After the battle, the Cerritos undergoes a massive repair job at star dock, and Tendi watches after an unconscious Rutherford in sick bay. He miraculously wakes up, and while he remembers his name, he has no recollection of the battle or his relationship with Tendi. Being the sweetheart that she is, Tendi rejoices at having the opportunity to become best friends all over again.
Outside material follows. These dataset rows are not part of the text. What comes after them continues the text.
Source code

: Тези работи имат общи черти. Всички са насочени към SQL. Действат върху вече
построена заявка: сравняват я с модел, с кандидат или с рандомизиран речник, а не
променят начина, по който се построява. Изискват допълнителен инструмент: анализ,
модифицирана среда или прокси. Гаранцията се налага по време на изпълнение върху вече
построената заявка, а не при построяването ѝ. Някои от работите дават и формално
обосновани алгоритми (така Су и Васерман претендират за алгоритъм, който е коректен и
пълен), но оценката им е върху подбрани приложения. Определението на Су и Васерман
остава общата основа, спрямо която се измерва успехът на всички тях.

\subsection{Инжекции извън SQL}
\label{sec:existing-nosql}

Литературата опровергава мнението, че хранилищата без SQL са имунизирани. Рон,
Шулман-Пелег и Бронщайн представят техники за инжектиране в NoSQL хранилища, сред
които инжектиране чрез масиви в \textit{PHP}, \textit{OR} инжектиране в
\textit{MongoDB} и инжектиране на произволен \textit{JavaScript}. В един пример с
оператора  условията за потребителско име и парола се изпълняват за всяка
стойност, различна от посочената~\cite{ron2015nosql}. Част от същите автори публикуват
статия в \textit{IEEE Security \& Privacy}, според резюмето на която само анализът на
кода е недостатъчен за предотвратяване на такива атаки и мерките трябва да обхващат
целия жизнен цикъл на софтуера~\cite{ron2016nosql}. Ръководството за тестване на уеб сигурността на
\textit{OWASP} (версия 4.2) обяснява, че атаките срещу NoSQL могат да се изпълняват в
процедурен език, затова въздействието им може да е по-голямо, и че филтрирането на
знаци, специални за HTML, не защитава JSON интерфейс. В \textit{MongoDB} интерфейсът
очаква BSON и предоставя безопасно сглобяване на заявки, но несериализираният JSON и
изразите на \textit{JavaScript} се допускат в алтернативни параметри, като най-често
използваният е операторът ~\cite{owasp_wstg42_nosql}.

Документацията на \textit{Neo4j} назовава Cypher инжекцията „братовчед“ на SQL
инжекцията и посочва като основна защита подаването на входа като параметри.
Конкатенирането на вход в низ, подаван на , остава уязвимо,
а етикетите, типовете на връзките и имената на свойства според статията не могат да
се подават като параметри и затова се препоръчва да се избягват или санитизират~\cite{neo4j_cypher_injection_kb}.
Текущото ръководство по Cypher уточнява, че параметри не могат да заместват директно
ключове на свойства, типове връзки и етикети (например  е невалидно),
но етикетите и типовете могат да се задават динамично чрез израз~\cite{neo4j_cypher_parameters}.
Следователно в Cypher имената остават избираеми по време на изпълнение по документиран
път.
Though the day has been saved, this encounter is not without its casualties. Lt. Shaxs, aka Big Bad Bajoran Battle Zaddy, aka the Bajoran beefstick, sacrificed his life for the sake of the crew. Capt. Freeman holds a memorial for him, and commiserates with Mariner in her office afterwards. She abruptly takes her daughter to task for her insubordination and secret stashes of contraband, but admits that there’s a strength in her flagrant disregard for rules and regulations. Together they decide to work together instead of being at each other’s throats, deciding unanimously not to tell Mariner’s father.

They join some of the crew at the bar, and the Fave Four bond over the whole affair. Tendi and Rutherford gleefully get reacquainted, and Boimler admits to seeing the value in Mariner’s recklessness. Before sweeping Mariner off to get drunk, Riker interrupts them and slides Boimler a tablet, offering him a position on the Titan. He takes it, of course, and quite naturally, Mariner is livid, wrapping up season one of Lower Decks with a plot twist none of us were expecting.

This inaugural season has been a proverbial love letter to the Star Trek franchise, complete with enough Easter Eggs to make even the most jaded Trekker happy. But can it last? What can we look forward to in season 2? Who will be the Cerritos’ new tactical officer? Will Rutherford ever regain his memory? How will Mariner adjust to life in the spotlight? Will we ever find out what happened to the light being in Capt. Freeman’s chest?